Good news for anyone using South Africa’s biggest stockbroker
Standard Bank’s Webtrader has changes to its offshore trading fees, which will see a significant decrease in the platform’s minimum fee and a move to a tiered pricing structure for certain trades.
Webtrader is Standard Bank’s offshore trading platform that allows users to invest in over 14,500 international shares and other asset classes across 31 global exchanges.
According to JSE data, SBG Securities, which operates Webtrader, was South Africa’s biggest trading service provider in 2025, with the highest value of instruments traded in the past year, and the second-largest in terms of volume and number of trades.
On Monday, 16 February, Webtrader informed clients that its offshore trading fees will be updated starting 16 March 2026.
While the platform’s 0.2% annual safe custody fee will remain unchanged, other fees will be significantly changed.
The minimum fee will decrease significantly, while brokerage will move to a tiered pricing structure based on the notional value of clients’ trades. This marks a move away from the previous cents-per-share model.

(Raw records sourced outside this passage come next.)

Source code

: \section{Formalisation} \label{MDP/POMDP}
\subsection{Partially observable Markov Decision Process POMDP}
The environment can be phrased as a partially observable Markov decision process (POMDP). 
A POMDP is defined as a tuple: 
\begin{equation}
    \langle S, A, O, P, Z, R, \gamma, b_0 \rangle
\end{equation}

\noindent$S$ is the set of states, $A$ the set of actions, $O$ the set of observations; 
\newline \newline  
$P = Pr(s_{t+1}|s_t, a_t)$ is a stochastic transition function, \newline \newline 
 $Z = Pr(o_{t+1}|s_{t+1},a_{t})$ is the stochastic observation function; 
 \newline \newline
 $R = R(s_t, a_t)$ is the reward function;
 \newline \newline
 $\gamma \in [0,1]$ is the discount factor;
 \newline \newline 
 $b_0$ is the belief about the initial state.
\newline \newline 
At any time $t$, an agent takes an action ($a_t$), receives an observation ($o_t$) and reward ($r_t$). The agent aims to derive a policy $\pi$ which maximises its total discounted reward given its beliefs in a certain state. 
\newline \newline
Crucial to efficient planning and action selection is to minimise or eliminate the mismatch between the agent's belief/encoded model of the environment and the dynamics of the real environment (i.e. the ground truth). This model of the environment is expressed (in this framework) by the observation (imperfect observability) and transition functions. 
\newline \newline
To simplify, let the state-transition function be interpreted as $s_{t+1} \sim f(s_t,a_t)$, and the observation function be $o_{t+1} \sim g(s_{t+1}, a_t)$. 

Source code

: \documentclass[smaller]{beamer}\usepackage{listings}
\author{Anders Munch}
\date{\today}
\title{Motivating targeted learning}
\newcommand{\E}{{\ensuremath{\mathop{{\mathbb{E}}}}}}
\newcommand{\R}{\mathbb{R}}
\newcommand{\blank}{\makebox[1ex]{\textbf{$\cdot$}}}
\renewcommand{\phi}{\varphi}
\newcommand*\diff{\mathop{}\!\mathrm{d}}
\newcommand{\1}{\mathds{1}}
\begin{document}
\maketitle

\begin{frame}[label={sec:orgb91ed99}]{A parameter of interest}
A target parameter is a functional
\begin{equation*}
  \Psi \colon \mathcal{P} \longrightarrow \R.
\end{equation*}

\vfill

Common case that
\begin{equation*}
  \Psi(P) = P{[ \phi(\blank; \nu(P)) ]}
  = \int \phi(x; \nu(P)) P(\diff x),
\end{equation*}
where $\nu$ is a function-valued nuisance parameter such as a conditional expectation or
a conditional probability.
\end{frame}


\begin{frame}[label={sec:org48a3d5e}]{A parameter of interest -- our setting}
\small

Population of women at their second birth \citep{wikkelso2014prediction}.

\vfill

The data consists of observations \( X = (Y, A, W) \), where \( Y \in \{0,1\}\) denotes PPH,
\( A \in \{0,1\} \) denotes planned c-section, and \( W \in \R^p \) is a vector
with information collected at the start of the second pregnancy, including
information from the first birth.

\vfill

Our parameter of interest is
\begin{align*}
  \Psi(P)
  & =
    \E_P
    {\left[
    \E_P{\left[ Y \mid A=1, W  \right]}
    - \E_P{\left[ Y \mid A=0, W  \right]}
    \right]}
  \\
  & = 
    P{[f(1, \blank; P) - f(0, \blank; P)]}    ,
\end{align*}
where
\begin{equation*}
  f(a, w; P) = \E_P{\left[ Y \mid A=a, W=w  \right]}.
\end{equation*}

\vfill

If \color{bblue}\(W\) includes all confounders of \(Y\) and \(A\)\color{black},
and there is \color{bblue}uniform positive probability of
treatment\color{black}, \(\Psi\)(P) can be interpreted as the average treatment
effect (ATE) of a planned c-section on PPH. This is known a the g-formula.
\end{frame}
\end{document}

Webtrader’s new brokerage structure will decrease as follows, from 16 March 2026 –
| US Trades | |||
| Old | $20.00 | New | $3.00 |
| EU Trades | |||
| Old | €20.00 | New | €3.00 |
| UK Trades | |||
| Old | £12.00 | New | £3.00 |
The platform’s US dollar trade value tiers will look as follows –
- < $5,000 – 0.30%
- $5,000 to $50,000 – 0.20%
- $50,000+ – 0.10%
Its euro and British pound trade value tiers will change to the following –
- < 5,000 – 0.40%
- 5,000 to 10,000 – 0.30%
- 10,000+ – 0.20%
“We trust that the revised brokerage rates and tiered structure will provide you with enhanced opportunities to grow your wealth, supported by more cost-effective offshore trading fees,” the company said.
This is not the only change coming to the platform. Standard Bank has also announced plans to consolidate its existing online trading platforms, including Webtrader, under its global money app, Shyft, with the migration to take effect over 2025 and 2026.